User Manual

Table Of Contents
Blinn
The Blinn material is a general purpose material that is flexible enough to represent both
metallic and dielectric surfaces. It uses the same illumination model as the Standard material,
but the Blinn material allows for a greater degree of control by providing additional texture
inputs for the specular color, intensity, and exponent (falloff), as well as bump map textures.
Phong
The Phong material produces the same diffuse result as Blinn, but with wider specular
highlights at grazing incidence. Phong is also able to make sharper specular highlights at high
exponent levels.
Cook-Torrance
The Cook-Torrance material combines the diffuse illumination model of the Blinn material with a
combined microfacet and Fresnel specular model. The microfacets need not be present in the
mesh or bump map; they are represented by a statistical function, Roughness, which can be
mapped. The Fresnel factor attenuates the specular highlight according to the Refractive Index,
which can be mapped.
Ward
The Ward material shares the same diffuse model as the others but adds anisotropic highlights,
ideal for simulating brushed metal or woven surfaces, as the highlight can be elongated in the U
or V directions of the mapping coordinates. Both the U and V spread functions are mappable.
This material does require properly structured UV coordinates on the meshes it is applied to.
Textures
Texture maps modify the appearance of a material on a per-pixel basis. This is done by
connecting an image or other material to the inputs on the Material nodes in the Node Editor.
When a 2D image is used, the UV mapping coordinates of the geometry are used to fit the
image to the geometry, and when each pixel of the 3D scene is rendered, the material will
modify the material input according to the value of the corresponding pixel in the map.

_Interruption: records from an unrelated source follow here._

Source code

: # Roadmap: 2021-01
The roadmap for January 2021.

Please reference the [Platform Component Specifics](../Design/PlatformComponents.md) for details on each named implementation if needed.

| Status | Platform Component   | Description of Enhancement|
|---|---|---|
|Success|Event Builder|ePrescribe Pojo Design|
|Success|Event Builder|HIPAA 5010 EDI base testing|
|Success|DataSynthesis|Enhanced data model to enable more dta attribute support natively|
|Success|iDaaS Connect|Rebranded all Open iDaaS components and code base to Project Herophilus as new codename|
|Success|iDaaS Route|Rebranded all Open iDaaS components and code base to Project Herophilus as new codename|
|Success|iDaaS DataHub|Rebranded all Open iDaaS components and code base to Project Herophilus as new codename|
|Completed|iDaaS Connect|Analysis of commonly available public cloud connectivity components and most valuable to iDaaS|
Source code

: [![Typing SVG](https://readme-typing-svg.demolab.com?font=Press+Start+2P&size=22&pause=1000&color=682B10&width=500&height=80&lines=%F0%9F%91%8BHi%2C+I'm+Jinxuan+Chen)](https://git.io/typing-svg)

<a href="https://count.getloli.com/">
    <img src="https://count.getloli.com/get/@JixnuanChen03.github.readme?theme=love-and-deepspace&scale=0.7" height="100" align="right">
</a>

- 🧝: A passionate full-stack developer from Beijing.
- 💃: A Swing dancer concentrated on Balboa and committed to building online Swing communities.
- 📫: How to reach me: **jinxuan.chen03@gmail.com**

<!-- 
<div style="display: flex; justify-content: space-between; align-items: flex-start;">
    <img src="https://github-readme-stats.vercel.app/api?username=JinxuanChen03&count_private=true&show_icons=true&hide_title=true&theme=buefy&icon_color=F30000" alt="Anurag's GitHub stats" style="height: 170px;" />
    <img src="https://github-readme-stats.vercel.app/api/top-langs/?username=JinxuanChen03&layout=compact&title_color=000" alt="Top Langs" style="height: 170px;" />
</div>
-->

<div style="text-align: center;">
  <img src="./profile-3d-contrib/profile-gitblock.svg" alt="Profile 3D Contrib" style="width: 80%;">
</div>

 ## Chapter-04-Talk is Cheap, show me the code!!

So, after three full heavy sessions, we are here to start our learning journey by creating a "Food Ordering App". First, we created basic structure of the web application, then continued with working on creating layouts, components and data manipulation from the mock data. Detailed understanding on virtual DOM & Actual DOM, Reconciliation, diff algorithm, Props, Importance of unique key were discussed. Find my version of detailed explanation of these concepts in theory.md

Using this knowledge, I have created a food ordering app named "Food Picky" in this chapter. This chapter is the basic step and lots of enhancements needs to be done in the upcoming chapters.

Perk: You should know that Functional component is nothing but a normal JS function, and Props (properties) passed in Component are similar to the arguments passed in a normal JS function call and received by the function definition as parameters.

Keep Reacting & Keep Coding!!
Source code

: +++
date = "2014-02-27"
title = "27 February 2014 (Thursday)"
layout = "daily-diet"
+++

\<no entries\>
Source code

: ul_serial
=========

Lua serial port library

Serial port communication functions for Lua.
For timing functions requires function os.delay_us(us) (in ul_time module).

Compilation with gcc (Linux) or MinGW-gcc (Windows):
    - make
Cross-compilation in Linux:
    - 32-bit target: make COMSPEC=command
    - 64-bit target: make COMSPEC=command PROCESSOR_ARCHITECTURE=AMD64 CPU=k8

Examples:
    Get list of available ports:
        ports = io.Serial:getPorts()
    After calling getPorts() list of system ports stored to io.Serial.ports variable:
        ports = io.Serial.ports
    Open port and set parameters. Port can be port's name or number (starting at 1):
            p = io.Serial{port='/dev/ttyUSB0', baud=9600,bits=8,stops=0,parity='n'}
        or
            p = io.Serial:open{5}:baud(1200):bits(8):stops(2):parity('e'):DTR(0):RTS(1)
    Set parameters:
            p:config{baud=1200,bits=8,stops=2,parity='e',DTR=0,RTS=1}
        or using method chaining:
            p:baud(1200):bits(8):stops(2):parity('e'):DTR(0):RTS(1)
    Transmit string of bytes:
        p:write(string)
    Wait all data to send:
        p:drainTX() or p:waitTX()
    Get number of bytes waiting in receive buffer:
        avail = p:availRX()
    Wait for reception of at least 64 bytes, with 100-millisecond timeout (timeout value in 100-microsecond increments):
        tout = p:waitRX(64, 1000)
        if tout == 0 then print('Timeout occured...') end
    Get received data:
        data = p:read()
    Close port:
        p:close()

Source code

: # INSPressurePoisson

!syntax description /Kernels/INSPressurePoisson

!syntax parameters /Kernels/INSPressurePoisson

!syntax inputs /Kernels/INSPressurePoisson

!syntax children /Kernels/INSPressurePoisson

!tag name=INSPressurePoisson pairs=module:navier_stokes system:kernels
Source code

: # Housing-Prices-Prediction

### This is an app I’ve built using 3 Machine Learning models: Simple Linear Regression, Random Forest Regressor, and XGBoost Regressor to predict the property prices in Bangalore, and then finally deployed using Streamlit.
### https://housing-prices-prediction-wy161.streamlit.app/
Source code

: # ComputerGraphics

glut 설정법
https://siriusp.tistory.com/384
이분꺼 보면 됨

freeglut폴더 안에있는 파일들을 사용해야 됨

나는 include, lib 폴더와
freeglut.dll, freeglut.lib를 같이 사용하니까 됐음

TIP: UV Mapping is the method used to wrap a 2D image texture onto 3D geometry.
Similar to X and Y coordinates in a frame, U and V are the coordinates for textures on
3D objects.
Texture maps are used to modify various material inputs, such as diffuse color, specular color,
specular exponent, specular intensity, bump map, and others. The most common uses of
texture maps is the diffuse color/opacity component.
The Fast Noise texture used to control the
roughness of a Cook-Torrance material.